What you need to do >> Your answer should be a single number: how many lines in the data below hold the string "nach".

Task input >>
------------------------

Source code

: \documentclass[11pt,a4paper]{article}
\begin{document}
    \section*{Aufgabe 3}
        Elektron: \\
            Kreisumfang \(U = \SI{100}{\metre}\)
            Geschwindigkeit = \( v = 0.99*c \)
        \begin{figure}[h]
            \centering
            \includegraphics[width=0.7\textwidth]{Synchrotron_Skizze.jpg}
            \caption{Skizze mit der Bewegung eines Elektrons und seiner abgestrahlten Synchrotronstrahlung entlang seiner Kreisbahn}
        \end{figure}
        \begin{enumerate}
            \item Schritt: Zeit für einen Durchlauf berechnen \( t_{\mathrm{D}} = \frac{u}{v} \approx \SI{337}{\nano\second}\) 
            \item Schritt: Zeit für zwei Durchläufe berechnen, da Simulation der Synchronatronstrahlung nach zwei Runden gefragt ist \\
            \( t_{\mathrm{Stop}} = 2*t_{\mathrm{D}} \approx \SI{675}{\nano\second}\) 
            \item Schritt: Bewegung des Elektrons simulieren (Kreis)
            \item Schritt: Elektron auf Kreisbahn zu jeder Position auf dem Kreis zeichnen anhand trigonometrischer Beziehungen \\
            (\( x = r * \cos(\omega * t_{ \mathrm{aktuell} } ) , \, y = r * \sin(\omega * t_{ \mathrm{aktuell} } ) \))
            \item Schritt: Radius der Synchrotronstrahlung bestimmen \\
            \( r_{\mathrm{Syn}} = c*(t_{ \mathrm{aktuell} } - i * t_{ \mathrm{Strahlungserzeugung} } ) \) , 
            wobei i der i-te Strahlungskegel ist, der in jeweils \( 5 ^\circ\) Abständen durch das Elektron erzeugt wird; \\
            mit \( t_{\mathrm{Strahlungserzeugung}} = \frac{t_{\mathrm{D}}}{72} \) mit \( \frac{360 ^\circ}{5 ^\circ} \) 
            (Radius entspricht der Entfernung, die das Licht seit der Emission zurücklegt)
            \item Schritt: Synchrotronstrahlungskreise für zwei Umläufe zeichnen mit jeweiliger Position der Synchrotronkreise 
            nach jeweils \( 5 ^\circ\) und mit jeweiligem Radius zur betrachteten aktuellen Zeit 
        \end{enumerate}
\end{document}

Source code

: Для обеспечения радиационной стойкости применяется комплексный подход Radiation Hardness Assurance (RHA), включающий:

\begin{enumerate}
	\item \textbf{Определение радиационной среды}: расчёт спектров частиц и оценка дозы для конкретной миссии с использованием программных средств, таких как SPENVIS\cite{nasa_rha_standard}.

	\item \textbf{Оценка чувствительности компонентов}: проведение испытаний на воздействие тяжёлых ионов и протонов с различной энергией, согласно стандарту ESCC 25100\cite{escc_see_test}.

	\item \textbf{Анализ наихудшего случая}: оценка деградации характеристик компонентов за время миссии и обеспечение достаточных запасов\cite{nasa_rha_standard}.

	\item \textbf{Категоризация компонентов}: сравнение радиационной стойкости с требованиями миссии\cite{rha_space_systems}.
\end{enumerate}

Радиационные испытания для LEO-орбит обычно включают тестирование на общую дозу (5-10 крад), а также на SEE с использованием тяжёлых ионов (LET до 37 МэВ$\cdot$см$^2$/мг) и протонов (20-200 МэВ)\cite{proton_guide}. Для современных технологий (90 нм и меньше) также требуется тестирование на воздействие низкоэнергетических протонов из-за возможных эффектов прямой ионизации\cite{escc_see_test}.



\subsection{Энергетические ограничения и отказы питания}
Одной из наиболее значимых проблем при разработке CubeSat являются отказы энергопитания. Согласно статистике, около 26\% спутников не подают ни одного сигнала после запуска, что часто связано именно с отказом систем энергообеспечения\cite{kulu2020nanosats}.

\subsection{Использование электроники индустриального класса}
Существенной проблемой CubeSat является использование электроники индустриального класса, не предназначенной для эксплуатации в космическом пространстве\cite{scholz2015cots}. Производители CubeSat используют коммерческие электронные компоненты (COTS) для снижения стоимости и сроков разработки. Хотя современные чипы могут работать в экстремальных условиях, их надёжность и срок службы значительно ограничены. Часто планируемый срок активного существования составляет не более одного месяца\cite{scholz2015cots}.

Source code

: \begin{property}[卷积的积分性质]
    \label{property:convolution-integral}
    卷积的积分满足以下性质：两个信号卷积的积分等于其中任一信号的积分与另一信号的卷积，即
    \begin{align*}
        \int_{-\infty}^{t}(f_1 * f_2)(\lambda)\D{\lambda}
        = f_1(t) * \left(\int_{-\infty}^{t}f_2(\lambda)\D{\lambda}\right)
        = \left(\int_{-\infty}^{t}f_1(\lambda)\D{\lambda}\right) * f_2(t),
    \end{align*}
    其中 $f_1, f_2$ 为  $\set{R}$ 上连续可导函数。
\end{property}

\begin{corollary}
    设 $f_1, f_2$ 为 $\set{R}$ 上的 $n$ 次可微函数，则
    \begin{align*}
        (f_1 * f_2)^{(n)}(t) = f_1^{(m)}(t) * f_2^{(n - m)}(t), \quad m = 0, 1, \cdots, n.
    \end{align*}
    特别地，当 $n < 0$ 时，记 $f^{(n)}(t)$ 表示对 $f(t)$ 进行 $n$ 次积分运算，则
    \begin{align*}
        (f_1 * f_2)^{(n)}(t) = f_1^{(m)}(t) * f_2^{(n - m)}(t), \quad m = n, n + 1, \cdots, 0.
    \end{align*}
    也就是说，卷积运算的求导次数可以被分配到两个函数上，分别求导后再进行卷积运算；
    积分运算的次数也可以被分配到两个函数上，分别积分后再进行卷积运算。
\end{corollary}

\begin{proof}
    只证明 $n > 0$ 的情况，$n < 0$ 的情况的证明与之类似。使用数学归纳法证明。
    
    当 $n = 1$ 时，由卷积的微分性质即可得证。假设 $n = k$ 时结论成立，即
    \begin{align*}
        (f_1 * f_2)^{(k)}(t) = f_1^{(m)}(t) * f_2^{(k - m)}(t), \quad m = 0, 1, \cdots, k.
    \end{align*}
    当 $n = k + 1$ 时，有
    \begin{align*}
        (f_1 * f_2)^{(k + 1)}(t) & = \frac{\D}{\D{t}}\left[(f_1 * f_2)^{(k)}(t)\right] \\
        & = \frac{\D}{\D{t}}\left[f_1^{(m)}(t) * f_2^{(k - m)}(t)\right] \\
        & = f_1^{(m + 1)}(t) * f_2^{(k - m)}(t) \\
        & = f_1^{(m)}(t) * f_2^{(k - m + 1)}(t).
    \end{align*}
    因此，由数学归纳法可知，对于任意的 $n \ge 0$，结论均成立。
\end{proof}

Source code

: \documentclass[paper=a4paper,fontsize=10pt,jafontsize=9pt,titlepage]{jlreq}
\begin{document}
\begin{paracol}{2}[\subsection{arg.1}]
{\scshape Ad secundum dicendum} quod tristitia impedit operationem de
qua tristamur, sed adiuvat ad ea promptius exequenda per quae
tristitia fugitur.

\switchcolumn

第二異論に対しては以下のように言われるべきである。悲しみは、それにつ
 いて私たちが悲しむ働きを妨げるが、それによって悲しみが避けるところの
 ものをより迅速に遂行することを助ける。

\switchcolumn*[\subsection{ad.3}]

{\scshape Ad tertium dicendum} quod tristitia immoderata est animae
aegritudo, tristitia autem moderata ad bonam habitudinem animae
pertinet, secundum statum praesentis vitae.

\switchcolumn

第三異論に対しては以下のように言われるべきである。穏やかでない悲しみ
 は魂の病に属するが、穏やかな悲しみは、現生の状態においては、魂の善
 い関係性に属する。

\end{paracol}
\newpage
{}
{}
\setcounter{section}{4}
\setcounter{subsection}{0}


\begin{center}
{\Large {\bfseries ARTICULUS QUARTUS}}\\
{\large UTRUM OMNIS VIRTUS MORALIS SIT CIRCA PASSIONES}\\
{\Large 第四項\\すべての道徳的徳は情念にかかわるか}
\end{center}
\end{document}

------------------------

Worked solution >> 2